Stored dataset items
------------------------------------------------------------------------

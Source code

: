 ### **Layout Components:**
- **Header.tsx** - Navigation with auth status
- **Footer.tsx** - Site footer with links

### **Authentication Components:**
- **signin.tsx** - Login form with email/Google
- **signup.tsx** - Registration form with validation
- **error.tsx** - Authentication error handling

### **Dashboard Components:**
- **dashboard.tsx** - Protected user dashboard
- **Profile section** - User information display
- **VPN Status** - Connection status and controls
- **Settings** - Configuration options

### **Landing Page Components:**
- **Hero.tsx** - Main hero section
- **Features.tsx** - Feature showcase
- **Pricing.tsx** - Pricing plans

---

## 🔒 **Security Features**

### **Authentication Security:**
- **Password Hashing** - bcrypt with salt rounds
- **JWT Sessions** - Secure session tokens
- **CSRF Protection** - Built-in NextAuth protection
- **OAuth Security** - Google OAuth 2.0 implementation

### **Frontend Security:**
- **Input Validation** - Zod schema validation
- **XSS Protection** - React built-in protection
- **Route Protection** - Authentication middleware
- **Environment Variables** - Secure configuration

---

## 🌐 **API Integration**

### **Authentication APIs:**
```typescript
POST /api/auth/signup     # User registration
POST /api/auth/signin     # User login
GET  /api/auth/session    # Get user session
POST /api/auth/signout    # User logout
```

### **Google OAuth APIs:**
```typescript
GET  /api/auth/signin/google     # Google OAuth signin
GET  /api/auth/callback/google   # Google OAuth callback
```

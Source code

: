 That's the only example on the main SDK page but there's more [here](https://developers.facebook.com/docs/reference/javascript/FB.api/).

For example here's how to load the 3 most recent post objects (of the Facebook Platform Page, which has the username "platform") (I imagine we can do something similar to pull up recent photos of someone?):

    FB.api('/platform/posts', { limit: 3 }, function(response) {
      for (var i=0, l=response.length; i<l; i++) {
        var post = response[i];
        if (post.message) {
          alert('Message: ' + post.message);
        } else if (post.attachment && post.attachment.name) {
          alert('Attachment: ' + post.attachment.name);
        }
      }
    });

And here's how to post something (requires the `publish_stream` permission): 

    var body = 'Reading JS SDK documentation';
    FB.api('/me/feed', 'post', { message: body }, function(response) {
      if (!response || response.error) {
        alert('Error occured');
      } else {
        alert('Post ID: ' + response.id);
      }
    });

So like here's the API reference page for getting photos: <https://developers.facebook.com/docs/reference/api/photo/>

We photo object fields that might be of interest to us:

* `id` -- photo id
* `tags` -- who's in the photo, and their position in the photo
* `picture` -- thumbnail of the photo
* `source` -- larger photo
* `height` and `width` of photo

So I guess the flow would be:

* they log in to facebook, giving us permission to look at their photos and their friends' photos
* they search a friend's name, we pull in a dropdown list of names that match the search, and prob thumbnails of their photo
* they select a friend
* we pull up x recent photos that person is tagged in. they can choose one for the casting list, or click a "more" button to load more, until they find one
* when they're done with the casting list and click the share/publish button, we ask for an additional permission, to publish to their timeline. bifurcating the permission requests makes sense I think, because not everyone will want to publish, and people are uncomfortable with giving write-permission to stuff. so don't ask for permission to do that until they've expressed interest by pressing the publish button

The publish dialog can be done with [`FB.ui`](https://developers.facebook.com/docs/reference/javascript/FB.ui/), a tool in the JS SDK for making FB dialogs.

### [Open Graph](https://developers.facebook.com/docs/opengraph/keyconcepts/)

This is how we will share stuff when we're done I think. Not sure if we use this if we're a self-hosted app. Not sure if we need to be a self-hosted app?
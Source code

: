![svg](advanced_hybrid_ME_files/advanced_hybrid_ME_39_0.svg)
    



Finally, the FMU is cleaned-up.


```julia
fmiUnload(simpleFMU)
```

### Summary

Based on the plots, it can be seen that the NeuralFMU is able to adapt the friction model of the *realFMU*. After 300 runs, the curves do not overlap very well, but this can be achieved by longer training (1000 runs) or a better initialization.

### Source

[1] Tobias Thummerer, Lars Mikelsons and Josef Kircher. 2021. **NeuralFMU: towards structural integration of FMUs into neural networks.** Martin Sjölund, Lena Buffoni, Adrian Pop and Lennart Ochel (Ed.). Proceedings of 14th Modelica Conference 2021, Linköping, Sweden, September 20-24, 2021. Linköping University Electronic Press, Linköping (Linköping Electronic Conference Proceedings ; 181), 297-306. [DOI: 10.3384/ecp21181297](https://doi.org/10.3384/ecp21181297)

------------------------------------------------------------------------

_YOUR TASK_
Print only the lines from the top of the data above down to the line holding "- **Profile section**", inclusive.

_RESPONSE AREA_
Source code

: ### **Layout Components:**
- **Header.tsx** - Navigation with auth status
- **Footer.tsx** - Site footer with links

### **Authentication Components:**
- **signin.tsx** - Login form with email/Google
- **signup.tsx** - Registration form with validation
- **error.tsx** - Authentication error handling

### **Dashboard Components:**
- **dashboard.tsx** - Protected user dashboard
- **Profile section** - User information display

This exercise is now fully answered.